[Task details]: In your copy, leave out the pictures and reproduce the listing below exactly.

[Data for the task]:
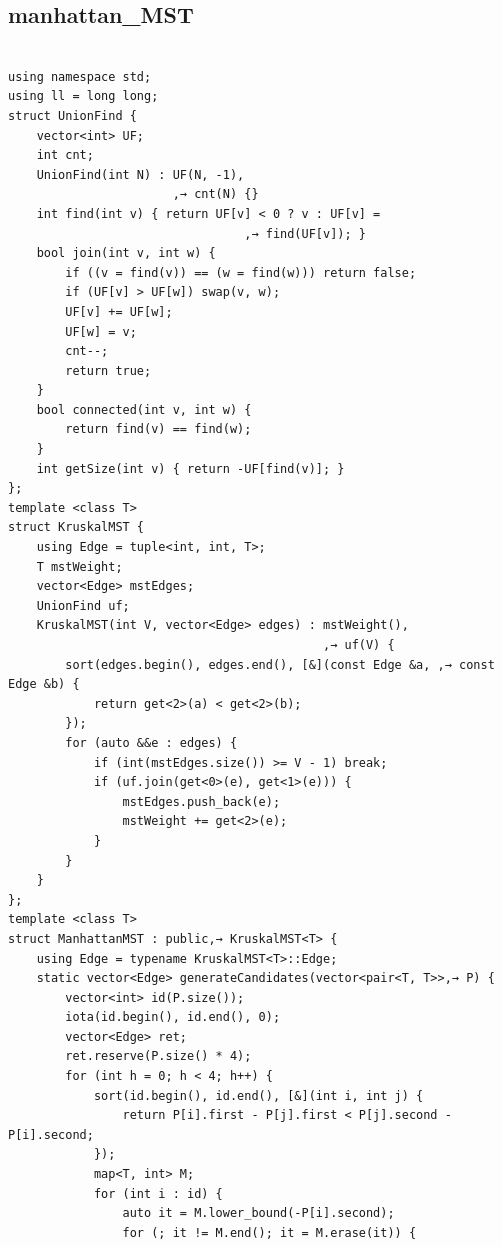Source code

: \documentclass[9pt, landscape, a4paper,twosided]{extarticle}
\begin{document}
\begin{multicols*}{3}
\subsection{manhattan\_MST}
\begin{verbatim}

using namespace std;
using ll = long long;
struct UnionFind {
    vector<int> UF;
    int cnt;
    UnionFind(int N) : UF(N, -1),
                       ,→ cnt(N) {}
    int find(int v) { return UF[v] < 0 ? v : UF[v] =
                                 ,→ find(UF[v]); }
    bool join(int v, int w) {
        if ((v = find(v)) == (w = find(w))) return false;
        if (UF[v] > UF[w]) swap(v, w);
        UF[v] += UF[w];
        UF[w] = v;
        cnt--;
        return true;
    }
    bool connected(int v, int w) {
        return find(v) == find(w);
    }
    int getSize(int v) { return -UF[find(v)]; }
};
template <class T>
struct KruskalMST {
    using Edge = tuple<int, int, T>;
    T mstWeight;
    vector<Edge> mstEdges;
    UnionFind uf;
    KruskalMST(int V, vector<Edge> edges) : mstWeight(),
                                            ,→ uf(V) {
        sort(edges.begin(), edges.end(), [&](const Edge &a, ,→ const Edge &b) {
            return get<2>(a) < get<2>(b);
        });
        for (auto &&e : edges) {
            if (int(mstEdges.size()) >= V - 1) break;
            if (uf.join(get<0>(e), get<1>(e))) {
                mstEdges.push_back(e);
                mstWeight += get<2>(e);
            }
        }
    }
};
template <class T>
struct ManhattanMST : public,→ KruskalMST<T> {
    using Edge = typename KruskalMST<T>::Edge;
    static vector<Edge> generateCandidates(vector<pair<T, T>>,→ P) {
        vector<int> id(P.size());
        iota(id.begin(), id.end(), 0);
        vector<Edge> ret;
        ret.reserve(P.size() * 4);
        for (int h = 0; h < 4; h++) {
            sort(id.begin(), id.end(), [&](int i, int j) {
                return P[i].first - P[j].first < P[j].second - P[i].second;
            });
            map<T, int> M;
            for (int i : id) {
                auto it = M.lower_bound(-P[i].second);
                for (; it != M.end(); it = M.erase(it)) {

\end{verbatim}
\end{multicols*}
\end{document}

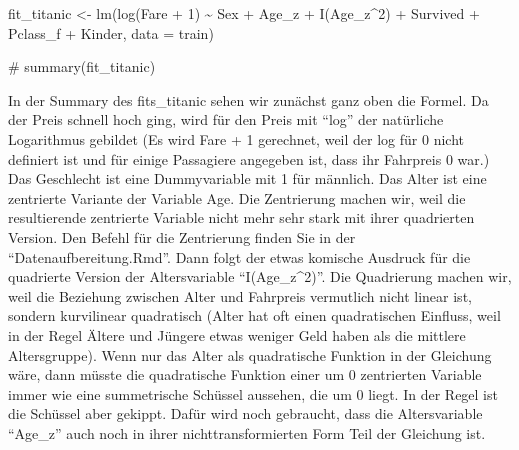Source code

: \documentclass[
  10pt,
  letterpaper,
  a4paper, twoside]{scrreprt}
\newenvironment{Shaded}{\begin{snugshade}}{\end{snugshade}}
\newcommand{\AttributeTok}[1]{\textcolor[rgb]{0.40,0.45,0.13}{#1}}
\newcommand{\CommentTok}[1]{\textcolor[rgb]{0.37,0.37,0.37}{#1}}
\newcommand{\DecValTok}[1]{\textcolor[rgb]{0.68,0.00,0.00}{#1}}
\newcommand{\FunctionTok}[1]{\textcolor[rgb]{0.28,0.35,0.67}{#1}}
\newcommand{\NormalTok}[1]{\textcolor[rgb]{0.00,0.23,0.31}{#1}}
\newcommand{\OtherTok}[1]{\textcolor[rgb]{0.00,0.23,0.31}{#1}}
\newcommand{\SpecialCharTok}[1]{\textcolor[rgb]{0.37,0.37,0.37}{#1}}
\begin{document}
\begin{Shaded}
\begin{Highlighting}[]
\NormalTok{fit\_titanic }\OtherTok{\textless{}{-}} \FunctionTok{lm}\NormalTok{(}\FunctionTok{log}\NormalTok{(Fare }\SpecialCharTok{+} \DecValTok{1}\NormalTok{) }\SpecialCharTok{\textasciitilde{}} 
\NormalTok{                                  Sex }\SpecialCharTok{+}\NormalTok{ Age\_z }\SpecialCharTok{+} 
                                  \FunctionTok{I}\NormalTok{(Age\_z}\SpecialCharTok{\^{}}\DecValTok{2}\NormalTok{) }\SpecialCharTok{+} 
\NormalTok{                                  Survived }\SpecialCharTok{+}\NormalTok{ Pclass\_f }\SpecialCharTok{+} 
\NormalTok{                                  Kinder,}
                                   \AttributeTok{data =}\NormalTok{ train)}

\CommentTok{\# summary(fit\_titanic)}
\end{Highlighting}
\end{Shaded}

In der Summary des fits\_titanic sehen wir zunächst ganz oben die
Formel. Da der Preis schnell hoch ging, wird für den Preis mit
\enquote{log} der natürliche Logarithmus gebildet (Es wird Fare + 1
gerechnet, weil der log für 0 nicht definiert ist und für einige
Passagiere angegeben ist, dass ihr Fahrpreis 0 war.) Das Geschlecht ist
eine Dummyvariable mit 1 für männlich. Das Alter ist eine zentrierte
Variante der Variable Age. Die Zentrierung machen wir, weil die
resultierende zentrierte Variable nicht mehr sehr stark mit ihrer
quadrierten Version. Den Befehl für die Zentrierung finden Sie in der
\enquote{Datenaufbereitung.Rmd}. Dann folgt der etwas komische Ausdruck
für die quadrierte Version der Altersvariable \enquote{I(Age\_z\^{}2)}.
Die Quadrierung machen wir, weil die Beziehung zwischen Alter und
Fahrpreis vermutlich nicht linear ist, sondern kurvilinear quadratisch
(Alter hat oft einen quadratischen Einfluss, weil in der Regel Ältere
und Jüngere etwas weniger Geld haben als die mittlere Altersgruppe).
Wenn nur das Alter als quadratische Funktion in der Gleichung wäre, dann
müsste die quadratische Funktion einer um 0 zentrierten Variable immer
wie eine summetrische Schüssel aussehen, die um 0 liegt. In der Regel
ist die Schüssel aber gekippt. Dafür wird noch gebraucht, dass die
Altersvariable \enquote{Age\_z} auch noch in ihrer nichttransformierten
Form Teil der Gleichung ist.
\end{document}
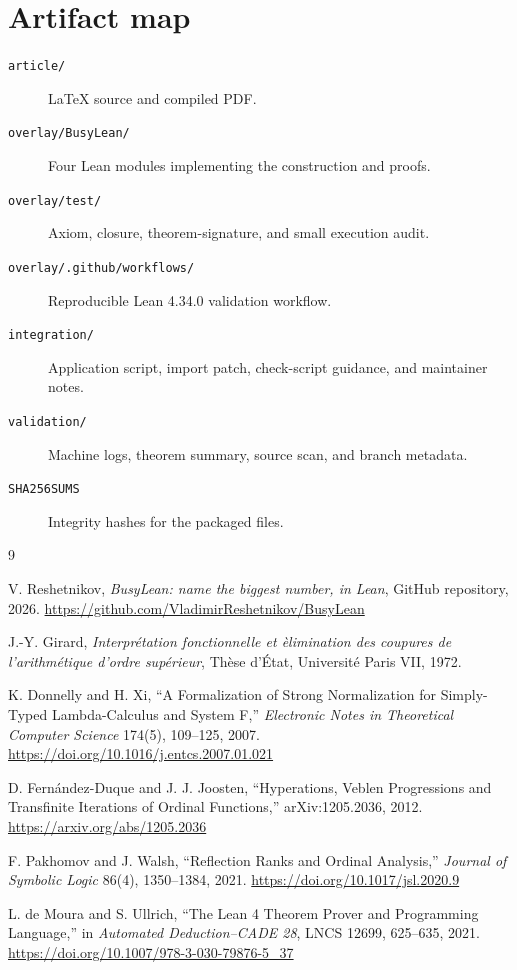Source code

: \documentclass[11pt]{article}
\theoremstyle{definition}
\newcommand{\code}[1]{\texttt{#1}}
\begin{document}
\section{Artifact map}

\begin{description}
\item[\code{article/}] LaTeX source and compiled PDF.
\item[\code{overlay/BusyLean/}] Four Lean modules implementing the construction and proofs.
\item[\code{overlay/test/}] Axiom, closure, theorem-signature, and small execution audit.
\item[\code{overlay/.github/workflows/}] Reproducible Lean 4.34.0 validation workflow.
\item[\code{integration/}] Application script, import patch, check-script guidance, and maintainer notes.
\item[\code{validation/}] Machine logs, theorem summary, source scan, and branch metadata.
\item[\code{SHA256SUMS}] Integrity hashes for the packaged files.
\end{description}

\begin{thebibliography}{9}

V. Reshetnikov,
\emph{BusyLean: name the biggest number, in Lean},
GitHub repository, 2026.
\url{https://github.com/VladimirReshetnikov/BusyLean}

J.-Y. Girard,
\emph{Interpr\'etation fonctionnelle et \`elimination des coupures de l'arithm\'etique d'ordre sup\'erieur},
Th\`ese d'\'Etat, Universit\'e Paris VII, 1972.

K. Donnelly and H. Xi,
``A Formalization of Strong Normalization for Simply-Typed Lambda-Calculus and System F,''
\emph{Electronic Notes in Theoretical Computer Science} 174(5), 109--125, 2007.
\url{https://doi.org/10.1016/j.entcs.2007.01.021}

D. Fern\'andez-Duque and J. J. Joosten,
``Hyperations, Veblen Progressions and Transfinite Iterations of Ordinal Functions,''
arXiv:1205.2036, 2012.
\url{https://arxiv.org/abs/1205.2036}

F. Pakhomov and J. Walsh,
``Reflection Ranks and Ordinal Analysis,''
\emph{Journal of Symbolic Logic} 86(4), 1350--1384, 2021.
\url{https://doi.org/10.1017/jsl.2020.9}

L. de Moura and S. Ullrich,
``The Lean 4 Theorem Prover and Programming Language,''
in \emph{Automated Deduction--CADE 28}, LNCS 12699, 625--635, 2021.
\url{https://doi.org/10.1007/978-3-030-79876-5_37}

\end{thebibliography}
\end{document}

[Task answer]:
Source code

: \documentclass[9pt, landscape, a4paper,twosided]{extarticle}
\begin{document}
\begin{multicols*}{3}
\subsection{manhattan\_MST}
\begin{verbatim}

using namespace std;
using ll = long long;
struct UnionFind {
    vector<int> UF;
    int cnt;
    UnionFind(int N) : UF(N, -1),
                       ,→ cnt(N) {}
    int find(int v) { return UF[v] < 0 ? v : UF[v] =
                                 ,→ find(UF[v]); }
    bool join(int v, int w) {
        if ((v = find(v)) == (w = find(w))) return false;
        if (UF[v] > UF[w]) swap(v, w);
        UF[v] += UF[w];
        UF[w] = v;
        cnt--;
        return true;
    }
    bool connected(int v, int w) {
        return find(v) == find(w);
    }
    int getSize(int v) { return -UF[find(v)]; }
};
template <class T>
struct KruskalMST {
    using Edge = tuple<int, int, T>;
    T mstWeight;
    vector<Edge> mstEdges;
    UnionFind uf;
    KruskalMST(int V, vector<Edge> edges) : mstWeight(),
                                            ,→ uf(V) {
        sort(edges.begin(), edges.end(), [&](const Edge &a, ,→ const Edge &b) {
            return get<2>(a) < get<2>(b);
        });
        for (auto &&e : edges) {
            if (int(mstEdges.size()) >= V - 1) break;
            if (uf.join(get<0>(e), get<1>(e))) {
                mstEdges.push_back(e);
                mstWeight += get<2>(e);
            }
        }
    }
};
template <class T>
struct ManhattanMST : public,→ KruskalMST<T> {
    using Edge = typename KruskalMST<T>::Edge;
    static vector<Edge> generateCandidates(vector<pair<T, T>>,→ P) {
        vector<int> id(P.size());
        iota(id.begin(), id.end(), 0);
        vector<Edge> ret;
        ret.reserve(P.size() * 4);
        for (int h = 0; h < 4; h++) {
            sort(id.begin(), id.end(), [&](int i, int j) {
                return P[i].first - P[j].first < P[j].second - P[i].second;
            });
            map<T, int> M;
            for (int i : id) {
                auto it = M.lower_bound(-P[i].second);
                for (; it != M.end(); it = M.erase(it)) {

\end{verbatim}
\end{multicols*}
\end{document}

Source code

: \documentclass[
  10pt,
  letterpaper,
  a4paper, twoside]{scrreprt}
\newenvironment{Shaded}{\begin{snugshade}}{\end{snugshade}}
\newcommand{\AttributeTok}[1]{\textcolor[rgb]{0.40,0.45,0.13}{#1}}
\newcommand{\CommentTok}[1]{\textcolor[rgb]{0.37,0.37,0.37}{#1}}
\newcommand{\DecValTok}[1]{\textcolor[rgb]{0.68,0.00,0.00}{#1}}
\newcommand{\FunctionTok}[1]{\textcolor[rgb]{0.28,0.35,0.67}{#1}}
\newcommand{\NormalTok}[1]{\textcolor[rgb]{0.00,0.23,0.31}{#1}}
\newcommand{\OtherTok}[1]{\textcolor[rgb]{0.00,0.23,0.31}{#1}}
\newcommand{\SpecialCharTok}[1]{\textcolor[rgb]{0.37,0.37,0.37}{#1}}
\begin{document}
\begin{Shaded}
\begin{Highlighting}[]
\NormalTok{fit\_titanic }\OtherTok{\textless{}{-}} \FunctionTok{lm}\NormalTok{(}\FunctionTok{log}\NormalTok{(Fare }\SpecialCharTok{+} \DecValTok{1}\NormalTok{) }\SpecialCharTok{\textasciitilde{}} 
\NormalTok{                                  Sex }\SpecialCharTok{+}\NormalTok{ Age\_z }\SpecialCharTok{+} 
                                  \FunctionTok{I}\NormalTok{(Age\_z}\SpecialCharTok{\^{}}\DecValTok{2}\NormalTok{) }\SpecialCharTok{+} 
\NormalTok{                                  Survived }\SpecialCharTok{+}\NormalTok{ Pclass\_f }\SpecialCharTok{+} 
\NormalTok{                                  Kinder,}
                                   \AttributeTok{data =}\NormalTok{ train)}

\CommentTok{\# summary(fit\_titanic)}
\end{Highlighting}
\end{Shaded}

In der Summary des fits\_titanic sehen wir zunächst ganz oben die
Formel. Da der Preis schnell hoch ging, wird für den Preis mit
\enquote{log} der natürliche Logarithmus gebildet (Es wird Fare + 1
gerechnet, weil der log für 0 nicht definiert ist und für einige
Passagiere angegeben ist, dass ihr Fahrpreis 0 war.) Das Geschlecht ist
eine Dummyvariable mit 1 für männlich. Das Alter ist eine zentrierte
Variante der Variable Age. Die Zentrierung machen wir, weil die
resultierende zentrierte Variable nicht mehr sehr stark mit ihrer
quadrierten Version. Den Befehl für die Zentrierung finden Sie in der
\enquote{Datenaufbereitung.Rmd}. Dann folgt der etwas komische Ausdruck
für die quadrierte Version der Altersvariable \enquote{I(Age\_z\^{}2)}.
Die Quadrierung machen wir, weil die Beziehung zwischen Alter und
Fahrpreis vermutlich nicht linear ist, sondern kurvilinear quadratisch
(Alter hat oft einen quadratischen Einfluss, weil in der Regel Ältere
und Jüngere etwas weniger Geld haben als die mittlere Altersgruppe).
Wenn nur das Alter als quadratische Funktion in der Gleichung wäre, dann
müsste die quadratische Funktion einer um 0 zentrierten Variable immer
wie eine summetrische Schüssel aussehen, die um 0 liegt. In der Regel
ist die Schüssel aber gekippt. Dafür wird noch gebraucht, dass die
Altersvariable \enquote{Age\_z} auch noch in ihrer nichttransformierten
Form Teil der Gleichung ist.
\end{document}
Source code

: \documentclass[11pt]{article}
\theoremstyle{definition}
\newcommand{\code}[1]{\texttt{#1}}
\begin{document}
\section{Artifact map}

\begin{description}
\item[\code{article/}] LaTeX source and compiled PDF.
\item[\code{overlay/BusyLean/}] Four Lean modules implementing the construction and proofs.
\item[\code{overlay/test/}] Axiom, closure, theorem-signature, and small execution audit.
\item[\code{overlay/.github/workflows/}] Reproducible Lean 4.34.0 validation workflow.
\item[\code{integration/}] Application script, import patch, check-script guidance, and maintainer notes.
\item[\code{validation/}] Machine logs, theorem summary, source scan, and branch metadata.
\item[\code{SHA256SUMS}] Integrity hashes for the packaged files.
\end{description}

\begin{thebibliography}{9}

V. Reshetnikov,
\emph{BusyLean: name the biggest number, in Lean},
GitHub repository, 2026.
\url{https://github.com/VladimirReshetnikov/BusyLean}

J.-Y. Girard,
\emph{Interpr\'etation fonctionnelle et \`elimination des coupures de l'arithm\'etique d'ordre sup\'erieur},
Th\`ese d'\'Etat, Universit\'e Paris VII, 1972.

K. Donnelly and H. Xi,
``A Formalization of Strong Normalization for Simply-Typed Lambda-Calculus and System F,''
\emph{Electronic Notes in Theoretical Computer Science} 174(5), 109--125, 2007.
\url{https://doi.org/10.1016/j.entcs.2007.01.021}

D. Fern\'andez-Duque and J. J. Joosten,
``Hyperations, Veblen Progressions and Transfinite Iterations of Ordinal Functions,''
arXiv:1205.2036, 2012.
\url{https://arxiv.org/abs/1205.2036}

F. Pakhomov and J. Walsh,
``Reflection Ranks and Ordinal Analysis,''
\emph{Journal of Symbolic Logic} 86(4), 1350--1384, 2021.
\url{https://doi.org/10.1017/jsl.2020.9}

L. de Moura and S. Ullrich,
``The Lean 4 Theorem Prover and Programming Language,''
in \emph{Automated Deduction--CADE 28}, LNCS 12699, 625--635, 2021.
\url{https://doi.org/10.1007/978-3-030-79876-5_37}

\end{thebibliography}
\end{document}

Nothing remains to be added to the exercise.